Le prospettive cambiarono negli anni ’90, quando la pratica dei trapianti è diventata più diffusa, e la carenza di organi ha messo in evidenza la possilità di profitto. Ora nella classifica delle attività illegali il commercio di organi si colloca al decimo posto, ed è destinato alla crescita dato che la globalizzazione, le nuove tecnologie e trasporti più rapidi favoriscono il fenomeno.

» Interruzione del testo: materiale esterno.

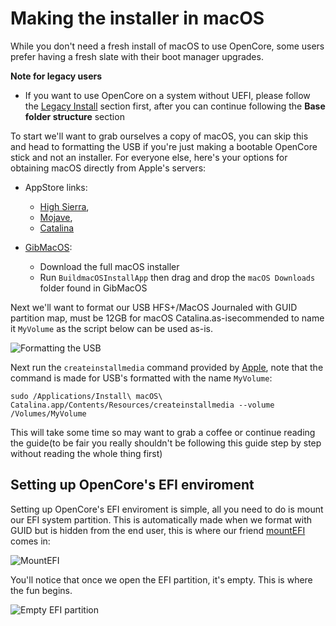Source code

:
# Making the installer in macOS

While you don't need a fresh install of macOS to use OpenCore, some users prefer having a fresh slate with their boot manager upgrades.

**Note for legacy users**
* If you want to use OpenCore on a system without UEFI, please follow the [Legacy Install](extras/legacy.md) section first, after you can continue following the **Base folder structure** section

To start we'll want to grab ourselves a copy of macOS, you can skip this and head to formatting the USB if you're just making a bootable OpenCore stick and not an installer. For everyone else, here's your options for obtaining macOS directly from Apple's servers:

* AppStore links: 
   * [High Sierra](macappstores://itunes.apple.com/us/app/macos-high-sierra/id1246284741?mt=12), 
   * [Mojave](macappstores://itunes.apple.com/us/app/macos-mojave/id1398502828?mt=12), 
   * [Catalina](macappstores://itunes.apple.com/us/app/macos-catalina/id1466841314?mt=12)

* [GibMacOS](https://github.com/corpnewt/gibMacOS):
   * Download the full macOS installer
   * Run `BuildmacOSInstallApp` then drag and drop the `macOS Downloads` folder found in GibMacOS

Next we'll want to format our USB HFS+/MacOS Journaled with GUID partition map, must be 12GB for macOS Catalina.as-isecommended to name it `MyVolume` as the script below can be used as-is.

![Formatting the USB](https://i.imgur.com/numOUnF.png)

Next run the `createinstallmedia` command provided by [Apple](https://support.apple.com/en-us/HT201372), note that the command is made for USB's formatted with the name `MyVolume`:

```text
sudo /Applications/Install\ macOS\ Catalina.app/Contents/Resources/createinstallmedia --volume /Volumes/MyVolume
```

This will take some time so may want to grab a coffee or continue reading the guide(to be fair you really shouldn't be following this guide step by step without reading the whole thing first)


## Setting up OpenCore's EFI enviroment

Setting up OpenCore's EFI enviroment is simple, all you need to do is mount our EFI system partition. This is automatically made when we format with GUID but is hidden from the end user, this is where our friend [mountEFI](https://github.com/corpnewt/MountEFI) comes in:

![MountEFI](https://i.imgur.com/4l1oK8i.png)

You'll notice that once we open the EFI partition, it's empty. This is where the fun begins.

![Empty EFI partition](https://i.imgur.com/EDeZB3u.png)

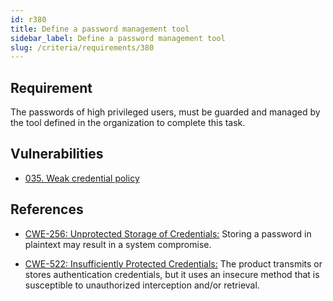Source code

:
 ```yaml
---
id: r380
title: Define a password management tool
sidebar_label: Define a password management tool
slug: /criteria/requirements/380
---
```


## Requirement

The passwords of high privileged users,
must be guarded and managed
by the tool defined in the organization
to complete this task.

## Vulnerabilities

- [035. Weak credential policy](/criteria/vulnerabilities/035)

## References

- [CWE-256: Unprotected Storage of Credentials:](https://cwe.mitre.org/data/definitions/256.html)
Storing a password in plaintext
may result in a system compromise.

- [CWE-522: Insufficiently Protected Credentials:](https://cwe.mitre.org/data/definitions/522.html)
The product transmits or stores authentication credentials,
but it uses an insecure method
that is susceptible to unauthorized interception
and/or retrieval. 

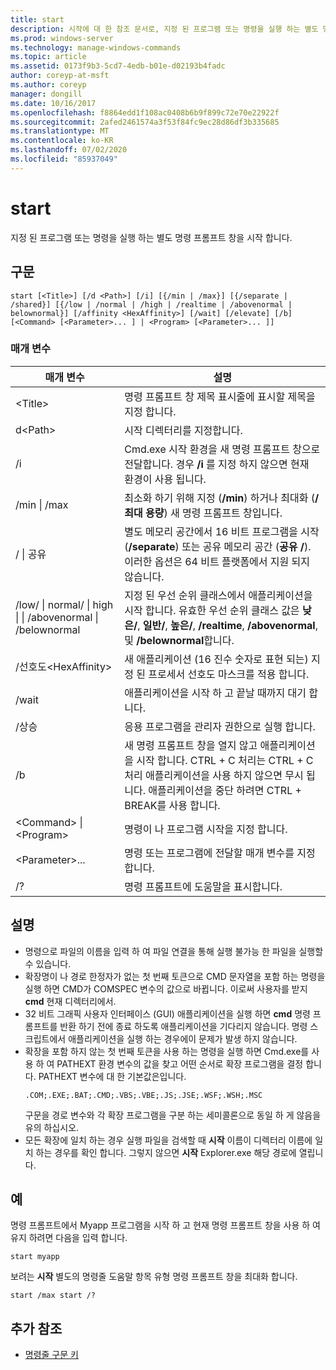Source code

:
 ```yaml
---
title: start
description: 시작에 대 한 참조 문서로, 지정 된 프로그램 또는 명령을 실행 하는 별도 명령 프롬프트 창을 시작 합니다.
ms.prod: windows-server
ms.technology: manage-windows-commands
ms.topic: article
ms.assetid: 0173f9b3-5cd7-4edb-b01e-d02193b4fadc
author: coreyp-at-msft
ms.author: coreyp
manager: dongill
ms.date: 10/16/2017
ms.openlocfilehash: f8864edd1f108ac0408b6b9f899c72e70e22922f
ms.sourcegitcommit: 2afed2461574a3f53f84fc9ec28d86df3b335685
ms.translationtype: MT
ms.contentlocale: ko-KR
ms.lasthandoff: 07/02/2020
ms.locfileid: "85937049"
---
```

# <a name="start"></a>start

지정 된 프로그램 또는 명령을 실행 하는 별도 명령 프롬프트 창을 시작 합니다.



## <a name="syntax"></a>구문

```
start [<Title>] [/d <Path>] [/i] [{/min | /max}] [{/separate | /shared}] [{/low | /normal | /high | /realtime | /abovenormal | belownormal}] [/affinity <HexAffinity>] [/wait] [/elevate] [/b] [<Command> [<Parameter>... ] | <Program> [<Parameter>... ]]
```

### <a name="parameters"></a>매개 변수

|매개 변수|설명|
|---------|-----------|
|\<Title>|명령 프롬프트 창 제목 표시줄에 표시할 제목을 지정 합니다.|
|d\<Path>|시작 디렉터리를 지정합니다.|
|/i|Cmd.exe 시작 환경을 새 명령 프롬프트 창으로 전달합니다. 경우 **/i** 를 지정 하지 않으면 현재 환경이 사용 됩니다.|
|/min \| /max|최소화 하기 위해 지정 (**/min**) 하거나 최대화 (**/최대 용량**) 새 명령 프롬프트 창입니다.|
|/ \| 공유|별도 메모리 공간에서 16 비트 프로그램을 시작 (**/separate**) 또는 공유 메모리 공간 (**공유 /**). 이러한 옵션은 64 비트 플랫폼에서 지원 되지 않습니다.|
|/low/ \| normal/ \| high \| \| /abovenormal \| /belownormal|지정 된 우선 순위 클래스에서 애플리케이션을 시작 합니다. 유효한 우선 순위 클래스 값은 **낮은/**, **일반/**, **높은/**, **/realtime**, **/abovenormal**, 및 **/belownormal**합니다.|
|/선호도\<HexAffinity>|새 애플리케이션 (16 진수 숫자로 표현 되는) 지정 된 프로세서 선호도 마스크를 적용 합니다.|
|/wait|애플리케이션을 시작 하 고 끝날 때까지 대기 합니다.|
|/상승|응용 프로그램을 관리자 권한으로 실행 합니다.|
|/b|새 명령 프롬프트 창을 열지 않고 애플리케이션을 시작 합니다. CTRL + C 처리는 CTRL + C 처리 애플리케이션을 사용 하지 않으면 무시 됩니다. 애플리케이션을 중단 하려면 CTRL + BREAK를 사용 합니다.|
|\<Command> \| \<Program>|명령이 나 프로그램 시작을 지정 합니다.|
|\<Parameter>...|명령 또는 프로그램에 전달할 매개 변수를 지정 합니다.|
|/?|명령 프롬프트에 도움말을 표시합니다.|

## <a name="remarks"></a>설명

- 명령으로 파일의 이름을 입력 하 여 파일 연결을 통해 실행 불가능 한 파일을 실행할 수 있습니다.
- 확장명이 나 경로 한정자가 없는 첫 번째 토큰으로 CMD 문자열을 포함 하는 명령을 실행 하면 CMD가 COMSPEC 변수의 값으로 바뀝니다. 이로써 사용자를 받지 **cmd** 현재 디렉터리에서.
- 32 비트 그래픽 사용자 인터페이스 (GUI) 애플리케이션을 실행 하면 **cmd** 명령 프롬프트를 반환 하기 전에 종료 하도록 애플리케이션을 기다리지 않습니다. 명령 스크립트에서 애플리케이션을 실행 하는 경우에이 문제가 발생 하지 않습니다.
- 확장을 포함 하지 않는 첫 번째 토큰을 사용 하는 명령을 실행 하면 Cmd.exe를 사용 하 여 PATHEXT 환경 변수의 값을 찾고 어떤 순서로 확장 프로그램을 결정 합니다. PATHEXT 변수에 대 한 기본값은입니다.
  ```
  .COM;.EXE;.BAT;.CMD;.VBS;.VBE;.JS;.JSE;.WSF;.WSH;.MSC
  ```
  구문을 경로 변수와 각 확장 프로그램을 구분 하는 세미콜론으로 동일 하 게 않음을 유의 하십시오.
- 모든 확장에 일치 하는 경우 실행 파일을 검색할 때 **시작** 이름이 디렉터리 이름에 일치 하는 경우를 확인 합니다. 그렇지 않으면 **시작** Explorer.exe 해당 경로에 열립니다.

## <a name="examples"></a>예

명령 프롬프트에서 Myapp 프로그램을 시작 하 고 현재 명령 프롬프트 창을 사용 하 여 유지 하려면 다음을 입력 합니다.
```
start myapp
```
보려는 **시작** 별도의 명령줄 도움말 항목 유형 명령 프롬프트 창을 최대화 합니다.
```
start /max start /?
```

## <a name="additional-references"></a>추가 참조

- [명령줄 구문 키](command-line-syntax-key.md)
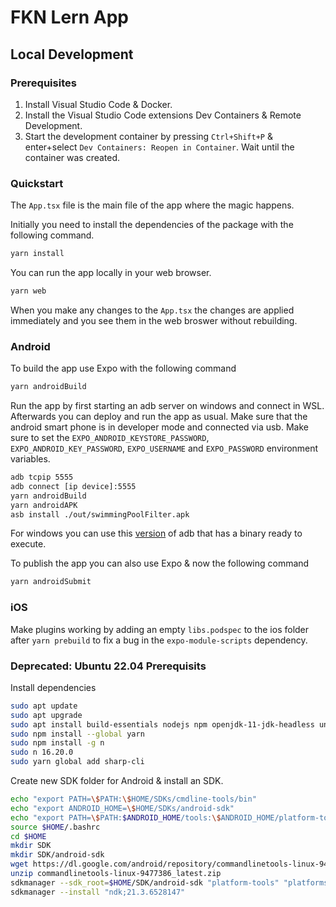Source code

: # FKN Lern App
## Local Development
### Prerequisites
1. Install Visual Studio Code & Docker.
1. Install the Visual Studio Code extensions Dev Containers & Remote Development.
1. Start the development container by pressing `Ctrl+Shift+P` & enter+select `Dev Containers: Reopen in Container`. Wait until the container was created.

### Quickstart
The `App.tsx` file is the main file of the app where the magic happens.

Initially you need to install the dependencies of the package with the following command.
```bash
yarn install
```

You can run the app locally in your web browser.
```bash
yarn web
```

When you make any changes to the `App.tsx` the changes are applied immediately and you see them in the web broswer without rebuilding.

### Android
To build the app use Expo with the following command
```bash
yarn androidBuild
```

Run the app by first starting an adb server on windows and connect in WSL. Afterwards you can deploy and run the app as usual. Make sure that the android smart phone is in developer mode and connected via usb. Make sure to set the `EXPO_ANDROID_KEYSTORE_PASSWORD`, `EXPO_ANDROID_KEY_PASSWORD`, `EXPO_USERNAME` and `EXPO_PASSWORD` environment variables.
```bash
adb tcpip 5555
adb connect [ip device]:5555
yarn androidBuild
yarn androidAPK
asb install ./out/swimmingPoolFilter.apk
```
For windows you can use this [version](https://dl.google.com/android/repository/platform-tools-latest-windows.zip) of adb that has a binary ready to execute.

To publish the app you can also use Expo & now the following command
```bash
yarn androidSubmit
```

### iOS
Make plugins working by adding an empty `libs.podspec` to the ios folder after `yarn prebuild` to fix a bug in the `expo-module-scripts` dependency.

### Deprecated: Ubuntu 22.04 Prerequisits
Install dependencies
```bash
sudo apt update
sudo apt upgrade
sudo apt install build-essentials nodejs npm openjdk-11-jdk-headless unzip
sudo npm install --global yarn
sudo npm install -g n
sudo n 16.20.0
sudo yarn global add sharp-cli
```

Create new SDK folder for Android & install an SDK.
```bash
echo "export PATH=\$PATH:\$HOME/SDKs/cmdline-tools/bin"
echo "export ANDROID_HOME=\$HOME/SDKs/android-sdk"
echo "export PATH=\$PATH:$ANDROID_HOME/tools:\$ANDROID_HOME/platform-tools"
source $HOME/.bashrc
cd $HOME
mkdir SDK
mkdir SDK/android-sdk
wget https://dl.google.com/android/repository/commandlinetools-linux-9477386_latest.zip
unzip commandlinetools-linux-9477386_latest.zip
sdkmanager --sdk_root=$HOME/SDK/android-sdk "platform-tools" "platforms;android-33"
sdkmanager --install "ndk;21.3.6528147"
```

Per bloccare il commercio di organi, ogni paese dovrebbe raggiungere l’autosufficienza oppure si dovrebbe creare una rete tra diverse nazioni, garantendo la standardizzazione e la trasparenza negli scambi. Nel 2008, la Transplantation Society e l’International Society of Nephrology hanno organizzato un vertice a Istanbul, proprio con la finalità di fare incontrare i diversi stati per trovare una soluzione alla tratta degli organi. Oltre 150 rappresentanti di organizzazioni scientifiche e mediche provenienti da tutto il mondo, funzionari governativi, sociologi, e studiosi di etica si sono riuniti per scrivere la Dichiarazione di Istanbul.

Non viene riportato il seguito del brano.